Thursday, September 22, 2011

the sweetness of you

(You used to hear the term "status quo" (the way things are -- the current state of affairs). I never hear it anymore. ..."Let's keep it status quo"...like that.)

----------- Thinking about relationships and Love, I remembered things I had read about John F. Kennedy and his wife Jackie.
When they got married in 1953, he had already served as a congressman, & been elected to the Senate in 1952. The Plan was in Motion to get him elected president, so Jacqueline Bouvier, 12 years younger than JFK, entered a Career Situation that was already very much up-and-running.

She was "home alone" a lot, because he campaigned (and "senator-ed") much of the time. "We had absolutely no home life," she said later.

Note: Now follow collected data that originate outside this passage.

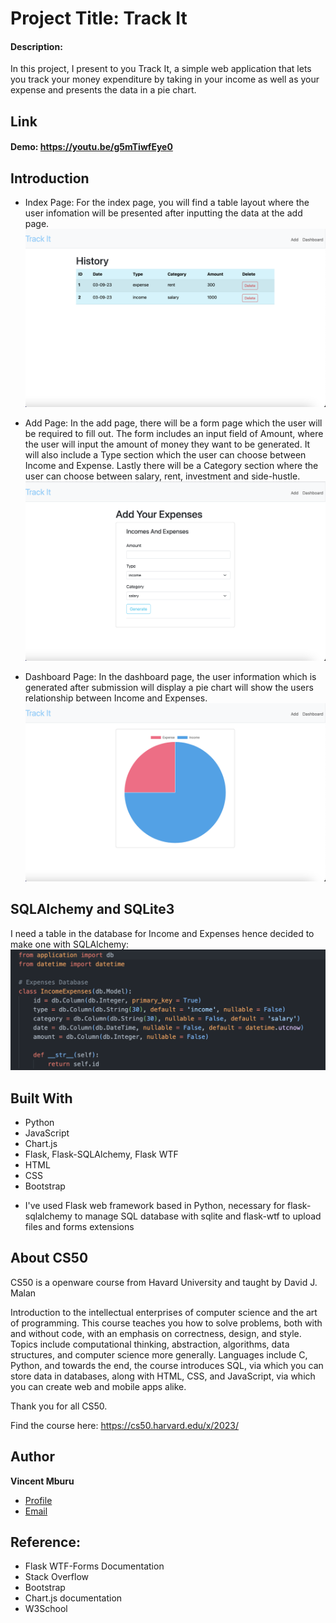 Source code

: # Project Title: Track It

#### Description:

In this project, I present to you Track It, a simple web application that lets you track your money expenditure by taking in your income as well as your expense and presents the data in a pie chart.

## Link

#### Demo:  https://youtu.be/g5mTiwfEye0

## Introduction
* Index Page:
  For the index page, you will find a table layout where the user infomation will be presented after inputting the data at the add page.
  ![Index Page](/Images/Index%20page.png)

* Add Page:
  In the add page, there will be a form page which the user will be required to fill out. The form includes an input field of Amount, where the user will input the amount of money they want to be generated. It will also include a Type section which the user can choose between Income and Expense. Lastly there will be a Category section where the user can choose between salary, rent, investment and side-hustle.
  ![Add Page](/Images/Add%20page.png)

* Dashboard Page:
  In the dashboard page, the user information which is generated after submission will display a pie chart will show the users relationship between Income and Expenses.
  ![Dashboard Page](/Images/Dashboard%20page.png)

## SQLAlchemy and SQLite3
I need a table in the database for Income and Expenses hence decided to make one with SQLAlchemy:
![Database](/Images/Database.png)

## Built With

- Python
- JavaScript
- Chart.js
- Flask, Flask-SQLAlchemy, Flask WTF
- HTML
- CSS
- Bootstrap

* I've used Flask web framework based in Python, necessary for flask-sqlalchemy to manage SQL database with sqlite and flask-wtf to upload files and forms extensions

## About CS50

CS50 is a openware course from Havard University and taught by David J. Malan

Introduction to the intellectual enterprises of computer science and the art of programming. This course teaches you how to solve problems, both with and without code, with an emphasis on correctness, design, and style. Topics include computational thinking, abstraction, algorithms, data structures, and computer science more generally. Languages include C, Python, and towards the end, the course introduces SQL, via which you can store data in databases, along with HTML, CSS, and JavaScript, via which you can create web and mobile apps alike.

Thank you for all CS50.

Find the course here: https://cs50.harvard.edu/x/2023/

## Author

**Vincent Mburu**

- [Profile](https://github.com/vincemburu "Vincent Mburu")
- [Email](mailto:vincentmburu007@gmail.com?subject=Hi "Hi!")

## Reference:

* Flask WTF-Forms Documentation
* Stack Overflow
* Bootstrap
* Chart.js documentation
* W3School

Once at a luncheon where Sen. & Mrs. Kennedy were together, JFK said to a colleague, to tease his wife for her shyness about campaigning, "Senator such-and-such, Mrs. Kennedy is superb in her personal life; do you think she will ever amount to anything in her public life?"
And Jackie smoothly and immediately asked the guy, "Senator, Jack is superb in his public life; do you think that he will ever amount to anything in his personal life?"

As he entered the presidency in 1961, JFK and his advisors monitored press coverage and curiosity about Mrs. Kennedy -- there was concern that her "rarefied" tastes -- intellectual, exotic -- (some people call it "arty") might alienate some voters ...and the new president was heard to joke, "She's got too much status and not enough quo"...

I read that when Jackie was reading a book, if JFK thought it looked interesting he would "snatch it up" when she laid it down, & read it himself.

They both enjoyed reading and discussing
history, and poetry,
and they "competed" at memorizing each other's favorite poems.

---------------------------
To the modern listener, that can sound kind of -- different.
Competing? At memorizing poems? All right, then...
"I memorized your favorite poem" -- and then -- recite it aloud.
And the other person answers, "Hey, I memorized two of your favorite poems!"
(Take that!)
Quaint. That's the word I wanted.

Memorizing the other person's favorite poems is actually a pretty cool way to express love, and value of the person.
It says,
"You like it? Then I honor it!"

Some people might scoff and say, "Hey, those were wealthy, privileged people who could take time to sit around memorizing freakin' poetry."
But really, the truth is a person doesn't have to be rich or have a B.A. from Harvard to do cool things like that. If we want to do them, we can do them.

You do not have to be rich to be classy.